О светочувствительных веществах, с которыми экспериментирует Н. Ньепс, по-прежнему не говорится ни слова. Причин, как нетрудно догадаться, может быть две: или Клоду все известно об этих веществах, а потому нет надобности напоминать о них лишний раз, или Нисефор умалчивает о применяемых им веществах, чтобы не рассекретить своего открытия - не исключено, что письмо могло прочитать постороннее лицо. Но вот 16 июня он пишет брату: «Я считал, что спиртовой раствор солянокислого железа, который имеет красивую желтую окраску, становится белым на солнце и восстанавливает в тени свою естественную окраску. Я пропитал этим раствором кусок бумаги и высушил его; часть, экспонированная свету, стала белой, тогда как часть, находившаяся вне контакта со светом, осталась желтой. Но, поскольку этот раствор был слишком гигроскопичен, я не применял его более, ибо случайно нашел нечто более простое и лучшее. Кусок бумаги, покрытый одним или несколькими слоями окисла железного шафрана (окиси железа. - И. Г.) и экспонированный хлористоводородному газу, насыщенному кислородом, приобретает красивый желто-жанкилевый цвет и белеет лучше и быстрее, чем предшествующий. Я помещал их оба в камеру-обскуру, и действие света не оказывало на них никакого ощутимого влияния, хотя я и изменял положение аппарата. Быть может, я недостаточно долго выжидал? И в этом мне нужно будет удостовериться, ибо я только еще коснулся этой проблемы».

Как явствует из этого письма, Н. Ньепс проводил опыты с хлорным железом и другими солями железа, но вынужден был отказаться от них из-за их малой светочувствительности. Не дали желаемых результатов и опыты с перекисью марганца с одновременным воздействием на нее соляной кислоты. Вот что писал по этому поводу в том же письме Н. Ньепс: «Мне удалось обесцветить черную окись марганца, т. е. установить, что бумага, окрашенная этой окисью, становится совершенно белой при контакте с хлористоводородным газом, насыщенным кислородом. Если до полученного обесцвечивания экспонировать ее на свету, то она очень быстро белеет. И если после того, как она станет белой, ее слегка почернить той- же окисью, то она вновь обесцвечивается действием светового потока. Я думал, что это вещество достойно того, чтобы подвергнуть его новым испытаниям, и я надеюсь заняться им более серьезно».

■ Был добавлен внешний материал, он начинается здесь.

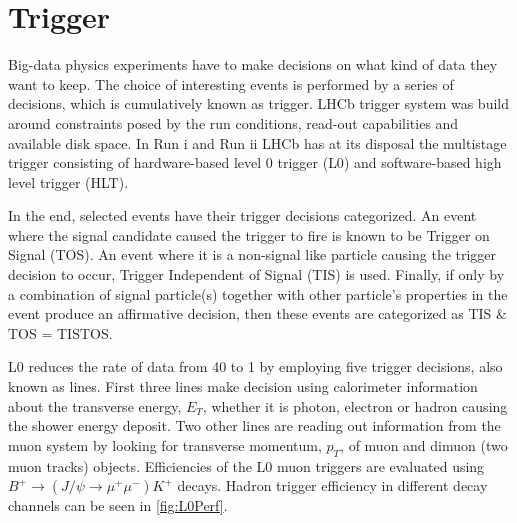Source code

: \section{Trigger }
\label{triggerchap}
Big-data physics experiments have to make decisions on what kind of data they want to keep. The choice of interesting events is performed by a series of decisions, which is cumulatively known as trigger. \Gls{LHCb} trigger system was build around constraints posed by the run conditions, read-out capabilities and available disk space. In Run \Rn{1} and Run \Rn{2} \gls{LHCb} has at its disposal the multistage trigger consisting of hardware-based level 0 trigger (\Gls{L0}) and software-based high level trigger (\Gls{HLT}).

In the end, selected events have their trigger decisions categorized. An event where the signal candidate caused the trigger to fire is known to be Trigger on Signal (\Gls{TOS}). An event where it is a non-signal like particle causing the trigger decision to occur, Trigger Independent of Signal (\Gls{TIS}) is used. Finally, if only by a combination of signal particle(s) together with other particle's properties in the event produce an affirmative decision, then these events are categorized as \Gls{TIS} $\&$ \Gls{TOS} = \Gls{TISTOS}.

\Gls{L0} reduces the rate of data from 40 \mhz to 1 \mhz by employing five trigger decisions, also known as lines. First three lines make decision using calorimeter information about the transverse energy, $E_{T}$, whether it is photon, electron or hadron causing the shower energy deposit. Two other lines are reading out information from the muon system by looking for transverse momentum, $p_{T}$, of muon and dimuon (two muon tracks) objects. Efficiencies of the L0 muon triggers are evaluated using $B^{+} \rightarrow (J/\psi \rightarrow \mu^{+} \mu^{-}) K^{+}$ decays. Hadron trigger efficiency in different decay channels can be seen in \autoref{fig:L0Perf}.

Но вскоре выяснилось, что марганец вовсе не то вещество, какое нужно Ньепсу, как, впрочем, и различные газы, опыты с которыми также оказались безрезультатными, о чем все в том же письме сообщает неутомимый изобретатель: «Я хотел бы удостовериться также, могут ли эти различные газы фиксировать цветовое изображение или изменить действие света. Для этой цели я подаю их (в камеру-обскуру) во время работы с помощью трубы с аппаратом. Я пока употреблял только хлористоводородный газ, насыщенный кислородом, водородный газ и углекислый газ. Первый обесцвечивает изображения; второй, по-видимому, не производит никакого ощутимого действия, а третий разрушает в значительной степени в веществе, которым я пользуюсь, способность поглощать свет. Ибо это вещество по мере контакта с газом едва окрашивается даже в наиболее освещенных частях, несмотря на то что этот контакт продолжался более 8 часов. Я возобновлю эти интересные опыты и последовательно испытаю многие другие газы».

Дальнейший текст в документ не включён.